Happy Valentine's Day, Brethren. I am so glad to have you along on this voyage that I thought I would share an historical milestone of this day. This one unencumbered by hearts and cupids but instead wreathed with daring and courage. And all in the tradition of wooden ships and iron men.
On this day in 1813, USS Essex became the first U.S. warship to cross into the Pacific ocean. At her helm that day and through out her South Pacific cruise during the War of 1812 was our old mate Captain David Porter.
Porter wrote regular reports to the Department of the Navy back home while he swept the Pacific like a wolf, literally shutting down the British whaling operations in that part of the world. The following is an excerpt from one of these dispatches, written later in 1813:
I have completely broken up the British navigation in the Pacific. The vessels which were not captured by me were laid up and dared not venture out into the great South Sea. They have furnished me amply with sails, cordage, cables, anchors, provisions, medicines and stores of ever description; and... clothing for seamen. We have in fact lived off the enemy since I have been in that sea, every prize having proved a well-founded store-ship for me.

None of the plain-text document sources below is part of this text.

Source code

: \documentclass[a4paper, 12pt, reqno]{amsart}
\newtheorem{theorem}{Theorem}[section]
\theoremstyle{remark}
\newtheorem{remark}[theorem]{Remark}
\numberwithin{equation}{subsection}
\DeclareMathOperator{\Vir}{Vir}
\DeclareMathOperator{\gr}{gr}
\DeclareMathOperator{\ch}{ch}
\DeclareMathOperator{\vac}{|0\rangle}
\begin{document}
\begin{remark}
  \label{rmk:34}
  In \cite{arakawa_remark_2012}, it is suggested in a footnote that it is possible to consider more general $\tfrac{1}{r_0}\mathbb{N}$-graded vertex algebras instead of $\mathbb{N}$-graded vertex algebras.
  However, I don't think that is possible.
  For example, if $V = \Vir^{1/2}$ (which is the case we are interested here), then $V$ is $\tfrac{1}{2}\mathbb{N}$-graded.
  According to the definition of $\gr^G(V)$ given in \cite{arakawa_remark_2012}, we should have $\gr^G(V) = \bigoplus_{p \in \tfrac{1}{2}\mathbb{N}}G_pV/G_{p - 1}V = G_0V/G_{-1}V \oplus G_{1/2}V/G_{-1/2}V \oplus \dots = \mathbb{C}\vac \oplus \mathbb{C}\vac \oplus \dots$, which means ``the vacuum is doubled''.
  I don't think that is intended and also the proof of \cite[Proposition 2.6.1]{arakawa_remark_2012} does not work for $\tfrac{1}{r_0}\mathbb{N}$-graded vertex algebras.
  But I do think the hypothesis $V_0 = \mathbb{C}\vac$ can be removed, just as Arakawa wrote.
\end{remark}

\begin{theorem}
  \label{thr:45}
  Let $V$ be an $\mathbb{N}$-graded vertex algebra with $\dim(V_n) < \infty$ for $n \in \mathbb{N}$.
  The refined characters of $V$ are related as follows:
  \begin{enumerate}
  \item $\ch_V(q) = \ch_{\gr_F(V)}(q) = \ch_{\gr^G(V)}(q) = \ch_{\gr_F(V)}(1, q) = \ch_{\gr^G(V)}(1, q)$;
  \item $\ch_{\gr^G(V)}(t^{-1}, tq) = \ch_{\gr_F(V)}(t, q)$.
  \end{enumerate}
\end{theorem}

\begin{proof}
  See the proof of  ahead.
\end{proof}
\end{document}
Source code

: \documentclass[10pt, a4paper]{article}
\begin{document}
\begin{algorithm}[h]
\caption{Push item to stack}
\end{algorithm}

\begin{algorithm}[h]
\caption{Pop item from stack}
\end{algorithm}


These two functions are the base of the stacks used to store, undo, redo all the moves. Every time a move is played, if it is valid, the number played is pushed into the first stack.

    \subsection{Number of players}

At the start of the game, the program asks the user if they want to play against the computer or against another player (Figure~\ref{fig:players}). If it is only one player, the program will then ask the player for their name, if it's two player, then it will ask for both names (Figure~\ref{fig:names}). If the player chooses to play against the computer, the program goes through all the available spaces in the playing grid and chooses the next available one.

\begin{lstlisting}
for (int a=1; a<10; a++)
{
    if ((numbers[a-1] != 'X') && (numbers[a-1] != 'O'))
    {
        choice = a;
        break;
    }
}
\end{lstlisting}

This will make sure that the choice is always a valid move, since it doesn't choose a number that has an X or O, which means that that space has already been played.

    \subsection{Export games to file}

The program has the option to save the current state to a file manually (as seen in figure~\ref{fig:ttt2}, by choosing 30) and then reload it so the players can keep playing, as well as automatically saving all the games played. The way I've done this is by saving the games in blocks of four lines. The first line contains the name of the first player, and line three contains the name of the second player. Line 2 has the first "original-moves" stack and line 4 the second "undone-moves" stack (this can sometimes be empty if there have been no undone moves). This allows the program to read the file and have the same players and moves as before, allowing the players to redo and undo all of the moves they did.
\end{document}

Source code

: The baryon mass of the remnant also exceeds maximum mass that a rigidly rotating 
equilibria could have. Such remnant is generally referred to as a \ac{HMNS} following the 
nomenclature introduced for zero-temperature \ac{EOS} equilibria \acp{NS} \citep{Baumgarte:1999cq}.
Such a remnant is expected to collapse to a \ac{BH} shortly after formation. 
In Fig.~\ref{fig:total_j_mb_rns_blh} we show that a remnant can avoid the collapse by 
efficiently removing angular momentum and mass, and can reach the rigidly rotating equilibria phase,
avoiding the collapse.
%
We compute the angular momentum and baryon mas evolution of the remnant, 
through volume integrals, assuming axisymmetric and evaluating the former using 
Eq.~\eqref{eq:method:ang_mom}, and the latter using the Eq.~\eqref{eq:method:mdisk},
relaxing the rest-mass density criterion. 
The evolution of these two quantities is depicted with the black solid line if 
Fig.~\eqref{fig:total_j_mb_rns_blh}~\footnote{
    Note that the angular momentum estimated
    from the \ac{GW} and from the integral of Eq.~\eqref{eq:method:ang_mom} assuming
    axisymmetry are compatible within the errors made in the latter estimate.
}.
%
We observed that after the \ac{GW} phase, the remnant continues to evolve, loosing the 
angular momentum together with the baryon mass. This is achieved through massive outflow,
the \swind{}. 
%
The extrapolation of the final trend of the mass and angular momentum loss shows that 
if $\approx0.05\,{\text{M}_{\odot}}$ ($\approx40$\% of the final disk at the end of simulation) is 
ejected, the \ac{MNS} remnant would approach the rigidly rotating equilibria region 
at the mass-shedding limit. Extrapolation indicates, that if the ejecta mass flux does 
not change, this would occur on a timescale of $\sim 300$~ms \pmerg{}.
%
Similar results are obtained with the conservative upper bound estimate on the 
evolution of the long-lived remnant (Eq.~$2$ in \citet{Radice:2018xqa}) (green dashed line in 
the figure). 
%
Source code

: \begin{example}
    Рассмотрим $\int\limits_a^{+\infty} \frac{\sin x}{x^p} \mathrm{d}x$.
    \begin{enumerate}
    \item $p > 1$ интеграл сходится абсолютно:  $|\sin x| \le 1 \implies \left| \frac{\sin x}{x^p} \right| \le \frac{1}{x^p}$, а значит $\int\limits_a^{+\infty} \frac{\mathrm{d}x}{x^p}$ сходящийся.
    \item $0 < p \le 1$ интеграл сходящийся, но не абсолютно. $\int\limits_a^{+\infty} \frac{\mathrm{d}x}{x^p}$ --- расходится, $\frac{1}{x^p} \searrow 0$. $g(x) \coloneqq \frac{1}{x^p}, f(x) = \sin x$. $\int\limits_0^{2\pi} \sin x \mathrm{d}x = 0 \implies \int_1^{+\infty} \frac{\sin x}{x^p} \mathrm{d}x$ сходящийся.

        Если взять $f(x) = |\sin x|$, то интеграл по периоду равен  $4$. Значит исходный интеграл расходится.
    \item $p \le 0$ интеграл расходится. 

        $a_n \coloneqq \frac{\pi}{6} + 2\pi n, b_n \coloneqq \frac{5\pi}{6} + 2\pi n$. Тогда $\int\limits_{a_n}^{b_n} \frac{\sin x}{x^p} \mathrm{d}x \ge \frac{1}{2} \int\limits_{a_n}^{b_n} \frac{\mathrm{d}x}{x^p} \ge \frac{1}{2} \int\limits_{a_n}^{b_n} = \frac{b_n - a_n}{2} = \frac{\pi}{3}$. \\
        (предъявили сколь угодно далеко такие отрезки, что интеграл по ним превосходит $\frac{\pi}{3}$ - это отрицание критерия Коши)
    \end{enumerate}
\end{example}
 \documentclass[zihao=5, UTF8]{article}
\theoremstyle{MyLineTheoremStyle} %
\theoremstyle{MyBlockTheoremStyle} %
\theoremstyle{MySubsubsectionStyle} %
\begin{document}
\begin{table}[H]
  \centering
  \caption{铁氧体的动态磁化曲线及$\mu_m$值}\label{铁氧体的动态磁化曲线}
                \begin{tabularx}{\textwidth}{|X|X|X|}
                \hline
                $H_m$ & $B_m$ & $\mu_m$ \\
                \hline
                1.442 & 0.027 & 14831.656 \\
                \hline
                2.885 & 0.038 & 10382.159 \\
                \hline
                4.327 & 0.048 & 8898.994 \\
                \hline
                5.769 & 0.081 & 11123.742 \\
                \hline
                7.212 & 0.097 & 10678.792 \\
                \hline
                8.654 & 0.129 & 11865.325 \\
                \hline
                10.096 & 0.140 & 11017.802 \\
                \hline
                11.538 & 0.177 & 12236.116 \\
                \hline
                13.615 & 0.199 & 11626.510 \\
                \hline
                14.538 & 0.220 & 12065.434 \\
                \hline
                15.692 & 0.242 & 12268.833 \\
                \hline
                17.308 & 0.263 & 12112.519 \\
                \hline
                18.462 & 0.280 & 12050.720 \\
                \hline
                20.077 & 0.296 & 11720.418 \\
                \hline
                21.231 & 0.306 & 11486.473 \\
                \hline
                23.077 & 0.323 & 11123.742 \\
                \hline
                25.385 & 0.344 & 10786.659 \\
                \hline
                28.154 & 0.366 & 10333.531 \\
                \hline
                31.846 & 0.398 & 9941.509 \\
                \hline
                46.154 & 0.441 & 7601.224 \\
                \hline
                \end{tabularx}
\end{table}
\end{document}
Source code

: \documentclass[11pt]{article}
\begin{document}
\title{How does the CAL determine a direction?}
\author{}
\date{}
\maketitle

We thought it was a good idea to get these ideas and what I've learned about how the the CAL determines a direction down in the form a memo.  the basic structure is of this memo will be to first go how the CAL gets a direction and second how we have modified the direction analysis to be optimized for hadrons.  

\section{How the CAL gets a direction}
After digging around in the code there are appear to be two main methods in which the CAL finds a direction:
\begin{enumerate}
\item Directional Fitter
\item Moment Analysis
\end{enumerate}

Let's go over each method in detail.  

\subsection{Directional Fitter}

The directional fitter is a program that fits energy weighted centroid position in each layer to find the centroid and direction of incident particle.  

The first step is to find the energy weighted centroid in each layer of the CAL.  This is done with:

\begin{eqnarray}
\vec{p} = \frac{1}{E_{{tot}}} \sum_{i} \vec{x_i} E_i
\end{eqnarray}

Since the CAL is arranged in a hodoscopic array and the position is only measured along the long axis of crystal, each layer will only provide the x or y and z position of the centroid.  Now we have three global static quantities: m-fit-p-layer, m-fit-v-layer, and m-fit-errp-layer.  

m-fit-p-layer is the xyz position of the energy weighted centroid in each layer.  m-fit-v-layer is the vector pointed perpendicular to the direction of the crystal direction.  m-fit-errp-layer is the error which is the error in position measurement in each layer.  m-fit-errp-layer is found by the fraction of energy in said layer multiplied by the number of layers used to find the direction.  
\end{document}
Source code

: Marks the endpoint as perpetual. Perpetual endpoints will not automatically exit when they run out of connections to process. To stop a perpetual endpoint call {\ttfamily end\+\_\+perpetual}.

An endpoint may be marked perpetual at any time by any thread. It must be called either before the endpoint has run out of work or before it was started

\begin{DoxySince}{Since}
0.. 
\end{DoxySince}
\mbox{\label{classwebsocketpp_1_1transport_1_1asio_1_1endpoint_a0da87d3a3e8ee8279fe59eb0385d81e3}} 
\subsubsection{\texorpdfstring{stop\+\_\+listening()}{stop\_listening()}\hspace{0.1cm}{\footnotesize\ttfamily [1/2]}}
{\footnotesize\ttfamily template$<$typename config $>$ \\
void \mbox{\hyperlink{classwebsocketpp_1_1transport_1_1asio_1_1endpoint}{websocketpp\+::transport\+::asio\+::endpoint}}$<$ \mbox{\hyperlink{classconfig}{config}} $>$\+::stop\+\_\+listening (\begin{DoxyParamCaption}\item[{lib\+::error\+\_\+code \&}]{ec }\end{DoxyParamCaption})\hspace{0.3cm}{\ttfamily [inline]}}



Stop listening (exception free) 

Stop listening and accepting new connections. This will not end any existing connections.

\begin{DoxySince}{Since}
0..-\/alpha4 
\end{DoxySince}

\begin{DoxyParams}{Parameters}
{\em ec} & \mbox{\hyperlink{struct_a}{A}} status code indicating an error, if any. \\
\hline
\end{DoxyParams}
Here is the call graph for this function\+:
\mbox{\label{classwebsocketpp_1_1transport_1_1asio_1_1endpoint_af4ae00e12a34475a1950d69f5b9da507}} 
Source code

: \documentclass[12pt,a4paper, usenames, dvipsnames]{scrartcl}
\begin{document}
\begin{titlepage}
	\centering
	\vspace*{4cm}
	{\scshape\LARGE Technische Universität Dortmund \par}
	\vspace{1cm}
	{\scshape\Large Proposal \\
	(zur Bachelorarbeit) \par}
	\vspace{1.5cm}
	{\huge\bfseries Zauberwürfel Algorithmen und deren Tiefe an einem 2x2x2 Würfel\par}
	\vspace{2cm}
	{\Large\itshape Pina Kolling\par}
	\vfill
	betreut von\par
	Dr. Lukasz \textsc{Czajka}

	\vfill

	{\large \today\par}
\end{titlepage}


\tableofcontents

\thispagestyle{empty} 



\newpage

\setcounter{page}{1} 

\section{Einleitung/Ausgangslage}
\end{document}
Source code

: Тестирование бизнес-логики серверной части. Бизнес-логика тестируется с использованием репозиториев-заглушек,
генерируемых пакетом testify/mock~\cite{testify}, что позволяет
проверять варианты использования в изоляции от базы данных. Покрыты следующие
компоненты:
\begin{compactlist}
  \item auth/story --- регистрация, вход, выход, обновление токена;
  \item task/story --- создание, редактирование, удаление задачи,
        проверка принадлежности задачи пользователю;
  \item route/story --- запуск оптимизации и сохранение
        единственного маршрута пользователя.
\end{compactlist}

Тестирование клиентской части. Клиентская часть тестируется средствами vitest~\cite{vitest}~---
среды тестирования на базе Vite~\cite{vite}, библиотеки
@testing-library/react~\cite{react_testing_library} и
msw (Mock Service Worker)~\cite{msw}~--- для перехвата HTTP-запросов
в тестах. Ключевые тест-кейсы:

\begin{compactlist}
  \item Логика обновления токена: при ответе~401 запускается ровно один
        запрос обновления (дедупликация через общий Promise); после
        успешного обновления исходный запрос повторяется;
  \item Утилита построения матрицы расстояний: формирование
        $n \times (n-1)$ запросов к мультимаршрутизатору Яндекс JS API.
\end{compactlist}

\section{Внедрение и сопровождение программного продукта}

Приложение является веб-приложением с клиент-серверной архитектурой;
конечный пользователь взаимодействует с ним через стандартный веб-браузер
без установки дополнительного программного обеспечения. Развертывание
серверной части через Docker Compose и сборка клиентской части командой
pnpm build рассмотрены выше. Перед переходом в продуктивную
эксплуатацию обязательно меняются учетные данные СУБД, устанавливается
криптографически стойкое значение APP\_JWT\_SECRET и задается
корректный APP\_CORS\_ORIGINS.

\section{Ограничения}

Porter's audacity and pompous self-admiration both come across in his writing. It is those qualities - and his unheard of success in this operation and many more - that made the great man both loved (particularly by his men) and hated (by peers like Stephen Decatur, James Barron, and others). I, as you know, shamelessly fall on the love side. I wonder if the Captain would appreciate a little Valentine from Pauline?